# Homework Help: Help on TOTAL kinetic energy

1. Apr 9, 2004

### psruler

Can someone help me with this problem:

A cylindrical wooden log rolls (without slipping) down a smal ramp. Tha log has radius of 15 cm, a length of 2.0m and a mass of 85kg.
What was the log's TOTAL kinetic energy at the bottom of the ramp? (Recall that Icylinder = (1/2)MR^2) .

The total angular velocity i got was 200 rad/s.

I don't know if the angular velocity will help solve the problem.

THANKS!!

2. Apr 9, 2004

Not enough information. How high is the log on the ramp?

3. Apr 9, 2004

### psruler

Well, that is the next question I have to solve.

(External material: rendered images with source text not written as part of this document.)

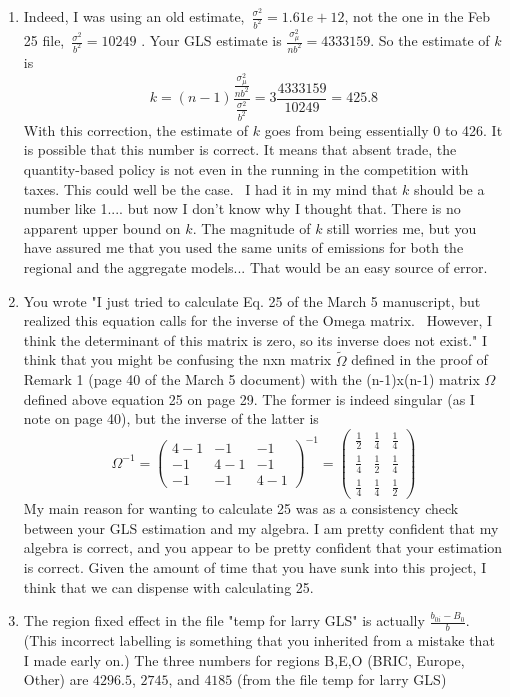 \documentclass{article}
\begin{document}
\begin{enumerate}
\item Indeed, I was using an old estimate,~$\frac{\sigma ^{2}}{b^{2}}%
=1.61e+12$, not the one in the Feb 25 file,~$\frac{\sigma ^{2}}{b^{2}}=10249$%
. Your GLS estimate is $\frac{\sigma _{\mu }^{2}}{nb^{2}}=4333159$. So the
estimate of $k$ is 
\[
k=\left( n-1\right) \frac{\frac{\sigma _{\mu }^{2}}{nb^{2}}}{\frac{\sigma
^{2}}{b^{2}}}=3\frac{4333159}{10249}=\allowbreak 425.\allowbreak 8
\]%
With this correction, the estimate of $k$ goes from being essentially 0 to
426. It is possible that this number is correct. It means that absent trade,
the quantity-based policy is not even in the running in the competition with
taxes. This could well be the case.~ I had it in my mind that $k$ should be
a number like 1.... but now I don't know why I thought that. There is no
apparent upper bound on $k.$ The magnitude of $k$ still worries me, but you
have assured me that you used the same units of emissions for both the
regional and the aggregate models... That would be an easy source of error.

\item You wrote "I just tried to calculate Eq. 25 of the March 5 manuscript,
but realized this equation calls for the inverse of the Omega matrix.~
However, I think the determinant of this matrix is zero, so its inverse does
not exist." I think that you might be confusing the nxn matrix $\tilde{\Omega%
}$ defined in the proof of Remark 1 (page 40 of the March 5 document) with
the (n-1)x(n-1) matrix $\Omega $ defined above equation 25 on page 29. The
former is indeed singular (as I note on page 40), but the inverse of the
latter is 
\[
\Omega ^{-1}=\left( 
\begin{array}{ccc}
4-1 & -1 & -1 \\ 
-1 & 4-1 & -1 \\ 
-1 & -1 & 4-1%
\end{array}%
\right) ^{-1}=\left( 
\begin{array}{ccc}
\frac{1}{2} & \frac{1}{4} & \frac{1}{4} \\ 
\frac{1}{4} & \frac{1}{2} & \frac{1}{4} \\ 
\frac{1}{4} & \frac{1}{4} & \frac{1}{2}%
\end{array}%
\right) 
\]%
My main reason for wanting to calculate 25 was as a consistency check
between your GLS estimation and my algebra. I am pretty confident that my
algebra is correct, and you appear to be pretty confident that your
estimation is correct. Given the amount of time that you have sunk into this
project, I think that we can dispense with calculating 25.

\item The region fixed effect in the file "temp for larry GLS" is actually $%
\frac{b_{0i}-B_{0}}{b}$. (This incorrect labelling is something that you
inherited from a mistake that I made early on.) The three numbers for
regions B,E,O (BRIC, Europe, Other) are $4296.5$, $2745$, and $4185$ (from
the file temp for larry GLS)
\end{enumerate}

\bigskip 

\bigskip 
\end{document}
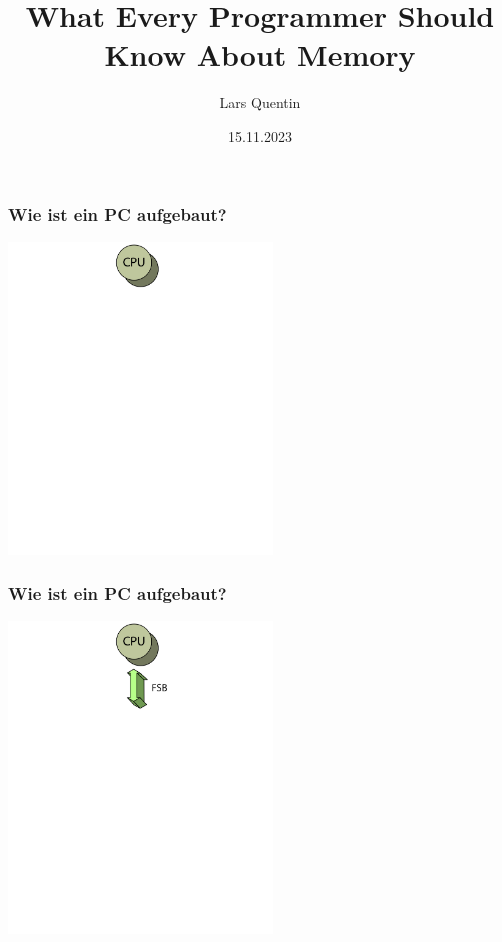\documentclass{beamer}
\title{What Every Programmer Should Know About Memory}
\author{Lars Quentin}
\date{15.11.2023}
\begin{document}
\begin{frame}[t]
\frametitle{Wie ist ein PC aufgebaut?}
\pause
\centering
\includegraphics[width=7cm]{architecture1.png}
\end{frame}

\begin{frame}[t]
\frametitle{Wie ist ein PC aufgebaut?}
\centering
\includegraphics[width=7cm]{architecture2.png}
\end{frame}
\end{document}
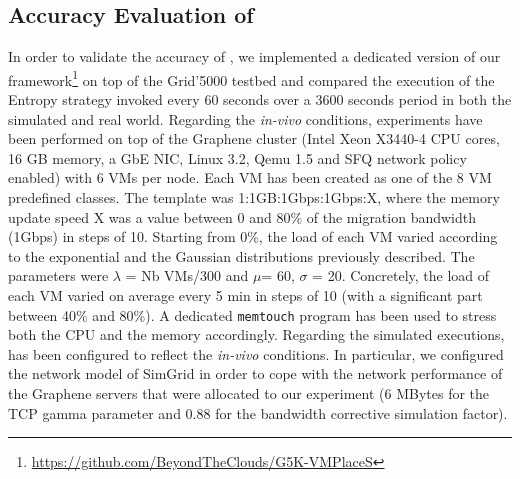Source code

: \subsection{Accuracy Evaluation of \vmps}
\label{subsec:accuracy}
In order to validate the accuracy of \vmps, we implemented a dedicated
version of our
framework\footnote{\url{https://github.com/BeyondTheClouds/G5K-VMPlaceS}}
on top of the Grid'5000 testbed and compared the execution of the
Entropy strategy invoked every 60 seconds over a 3600 seconds period
in both the simulated and real world. Regarding the \textit{in-vivo}
conditions, experiments have been performed on top of the Graphene
cluster (Intel Xeon X3440-4 CPU cores, 16 GB memory, a GbE NIC, Linux
3.2, Qemu 1.5 and SFQ network policy enabled) with 6 VMs per node.
Each VM has been created as one of the 8 VM predefined classes. The
template was 1:1GB:1Gbps:1Gbps:X, where the memory update speed X was
a value between 0 and 80\% of the migration bandwidth (1Gbps) in steps
of 10. Starting from 0\%, the load of each VM varied according to the
exponential and the Gaussian distributions previously described. The
parameters were $\lambda$ = Nb VMs/300 and $\mu$= 60, $\sigma$ = 20.
Concretely, the load of each VM varied on average every 5 min in steps
of 10 (with a significant part between 40\% and 80\%). A dedicated
\texttt{memtouch} program\cite{Hirofuchi:2013:ALM:2568486.2568524} has
been used to stress both the CPU and the memory accordingly. Regarding
the simulated executions, \vmps has been configured to reflect the
\textit{in-vivo} conditions. In particular, we configured the network model of
SimGrid in order to cope with the network performance of the Graphene
servers that were allocated to our experiment (6 MBytes for the TCP
gamma parameter and 0.88 for the bandwidth corrective simulation
factor).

That's all the information. Is there a way of solving this problem if the height is not given?

4. Apr 9, 2004

No. The energy is determined by the height, since the only energy the log has at first is gravitational potential energy, which depends on height.

5. Apr 9, 2004

### psruler

The previous question states that the log rolls at a speed of 3.0m/s when it reaches the bottom of the ramp.

6. Apr 9, 2004

### Staff: Mentor

Well now you have enough information!

The total KE is the sum of (1) translational KE of the center of mass (1/2MV2), and (2) rotational KE about center of mass(1/2Iω2). Since the log rolls without slipping, V =ωR.

7. Apr 9, 2004

### psruler

Thanks Doc Al!

8. Apr 9, 2004

### psruler

Then can I find the height using this equation:

h = v^2/2g ?

9. Apr 9, 2004

### Staff: Mentor

Find the height using energy conservation. The initial gravitational PE at the top gets transformed into the total KE at the bottom.

10. Apr 9, 2004

### Chen

No because the log also has rotational KE (1/2Iω2), not just translational KE.

11. Apr 10, 2004

### psruler

The answer i got is: 0.62m. Can you verify if that is correct?

12. Apr 10, 2004

### Chen

I get a total kinetic energy of 573.75J at the bottom and a height of 6.75/g. So if you take g to be 10.9m/s2 it's right.

13. Apr 10, 2004

### psruler

how did you get 6.75 as the height?

14. Apr 10, 2004

### Staff: Mentor

I get a (slightly) different answer. Maybe we should average them all together?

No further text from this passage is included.